● What to produce
The output is the lines below from the one with "Assuming you have" through the one with "Event: User - User account details", both included, printed exactly and with no other line.

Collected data
+===+

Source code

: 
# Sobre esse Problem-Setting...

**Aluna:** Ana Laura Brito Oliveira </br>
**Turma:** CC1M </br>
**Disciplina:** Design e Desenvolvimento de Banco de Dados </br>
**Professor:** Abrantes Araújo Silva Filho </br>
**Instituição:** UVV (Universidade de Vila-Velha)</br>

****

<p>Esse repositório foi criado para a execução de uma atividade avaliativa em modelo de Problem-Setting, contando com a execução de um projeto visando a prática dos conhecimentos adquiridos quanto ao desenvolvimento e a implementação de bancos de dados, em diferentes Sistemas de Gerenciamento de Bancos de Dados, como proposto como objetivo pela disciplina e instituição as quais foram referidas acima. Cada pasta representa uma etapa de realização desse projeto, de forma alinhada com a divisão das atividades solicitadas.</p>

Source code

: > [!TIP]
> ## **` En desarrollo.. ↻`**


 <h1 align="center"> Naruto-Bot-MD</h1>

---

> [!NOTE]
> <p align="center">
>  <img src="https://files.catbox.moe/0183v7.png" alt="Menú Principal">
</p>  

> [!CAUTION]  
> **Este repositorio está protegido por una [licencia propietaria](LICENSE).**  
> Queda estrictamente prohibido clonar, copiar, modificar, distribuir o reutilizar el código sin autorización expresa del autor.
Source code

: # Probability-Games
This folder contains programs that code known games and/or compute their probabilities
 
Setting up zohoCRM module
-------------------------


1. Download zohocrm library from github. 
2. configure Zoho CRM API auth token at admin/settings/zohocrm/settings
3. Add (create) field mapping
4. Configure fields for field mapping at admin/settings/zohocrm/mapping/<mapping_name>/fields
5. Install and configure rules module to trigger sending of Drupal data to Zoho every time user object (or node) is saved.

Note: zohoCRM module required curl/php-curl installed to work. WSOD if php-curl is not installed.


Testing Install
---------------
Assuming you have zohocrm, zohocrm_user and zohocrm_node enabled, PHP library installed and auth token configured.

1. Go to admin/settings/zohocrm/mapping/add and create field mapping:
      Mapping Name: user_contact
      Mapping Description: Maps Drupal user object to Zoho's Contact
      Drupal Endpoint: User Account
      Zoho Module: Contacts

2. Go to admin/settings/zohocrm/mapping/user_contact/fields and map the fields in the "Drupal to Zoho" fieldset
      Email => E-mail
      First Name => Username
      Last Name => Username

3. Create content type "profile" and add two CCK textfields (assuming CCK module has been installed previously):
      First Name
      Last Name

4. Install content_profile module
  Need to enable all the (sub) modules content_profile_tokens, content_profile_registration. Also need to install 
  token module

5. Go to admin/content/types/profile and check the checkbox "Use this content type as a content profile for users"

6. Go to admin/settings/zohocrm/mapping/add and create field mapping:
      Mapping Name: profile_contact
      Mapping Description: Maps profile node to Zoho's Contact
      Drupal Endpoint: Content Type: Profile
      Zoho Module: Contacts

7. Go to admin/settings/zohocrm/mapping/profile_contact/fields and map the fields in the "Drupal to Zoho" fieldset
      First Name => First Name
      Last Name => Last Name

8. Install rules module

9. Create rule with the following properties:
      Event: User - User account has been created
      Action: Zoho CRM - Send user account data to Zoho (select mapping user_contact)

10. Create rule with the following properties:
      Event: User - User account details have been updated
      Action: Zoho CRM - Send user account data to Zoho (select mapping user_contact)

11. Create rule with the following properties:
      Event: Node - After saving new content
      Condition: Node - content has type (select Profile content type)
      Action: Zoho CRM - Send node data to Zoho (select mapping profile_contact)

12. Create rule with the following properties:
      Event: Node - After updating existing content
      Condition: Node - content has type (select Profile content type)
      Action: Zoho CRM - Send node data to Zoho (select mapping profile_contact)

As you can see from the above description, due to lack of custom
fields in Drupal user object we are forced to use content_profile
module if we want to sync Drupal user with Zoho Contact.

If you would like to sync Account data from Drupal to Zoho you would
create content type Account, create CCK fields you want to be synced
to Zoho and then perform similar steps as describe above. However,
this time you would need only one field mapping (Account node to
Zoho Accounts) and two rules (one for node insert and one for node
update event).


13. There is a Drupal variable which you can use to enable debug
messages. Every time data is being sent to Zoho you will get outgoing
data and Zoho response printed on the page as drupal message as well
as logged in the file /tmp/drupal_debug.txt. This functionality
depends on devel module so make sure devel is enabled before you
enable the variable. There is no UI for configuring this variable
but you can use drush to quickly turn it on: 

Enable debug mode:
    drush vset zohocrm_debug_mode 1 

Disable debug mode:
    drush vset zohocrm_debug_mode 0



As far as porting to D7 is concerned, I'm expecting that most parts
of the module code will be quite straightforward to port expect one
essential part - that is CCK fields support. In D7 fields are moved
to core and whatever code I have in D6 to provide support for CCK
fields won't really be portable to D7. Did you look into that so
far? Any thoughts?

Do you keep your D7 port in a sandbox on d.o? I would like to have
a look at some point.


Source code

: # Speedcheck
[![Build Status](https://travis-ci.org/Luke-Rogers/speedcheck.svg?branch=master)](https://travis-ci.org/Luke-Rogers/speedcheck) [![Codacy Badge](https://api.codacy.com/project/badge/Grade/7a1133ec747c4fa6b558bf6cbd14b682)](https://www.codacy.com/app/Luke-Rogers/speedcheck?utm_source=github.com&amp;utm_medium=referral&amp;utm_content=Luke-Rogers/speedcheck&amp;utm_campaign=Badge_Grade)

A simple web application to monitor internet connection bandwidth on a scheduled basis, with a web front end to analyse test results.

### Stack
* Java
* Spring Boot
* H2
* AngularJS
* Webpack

+===+

● Task output
Assuming you have zohocrm, zohocrm_user and zohocrm_node enabled, PHP library installed and auth token configured.

1. Go to admin/settings/zohocrm/mapping/add and create field mapping:
      Mapping Name: user_contact
      Mapping Description: Maps Drupal user object to Zoho's Contact
      Drupal Endpoint: User Account
      Zoho Module: Contacts

2. Go to admin/settings/zohocrm/mapping/user_contact/fields and map the fields in the "Drupal to Zoho" fieldset
      Email => E-mail
      First Name => Username
      Last Name => Username

3. Create content type "profile" and add two CCK textfields (assuming CCK module has been installed previously):
      First Name
      Last Name

4. Install content_profile module
  Need to enable all the (sub) modules content_profile_tokens, content_profile_registration. Also need to install 
  token module

5. Go to admin/content/types/profile and check the checkbox "Use this content type as a content profile for users"

6. Go to admin/settings/zohocrm/mapping/add and create field mapping:
      Mapping Name: profile_contact
      Mapping Description: Maps profile node to Zoho's Contact
      Drupal Endpoint: Content Type: Profile
      Zoho Module: Contacts

7. Go to admin/settings/zohocrm/mapping/profile_contact/fields and map the fields in the "Drupal to Zoho" fieldset
      First Name => First Name
      Last Name => Last Name

8. Install rules module

9. Create rule with the following properties:
      Event: User - User account has been created
      Action: Zoho CRM - Send user account data to Zoho (select mapping user_contact)

10. Create rule with the following properties:
      Event: User - User account details have been updated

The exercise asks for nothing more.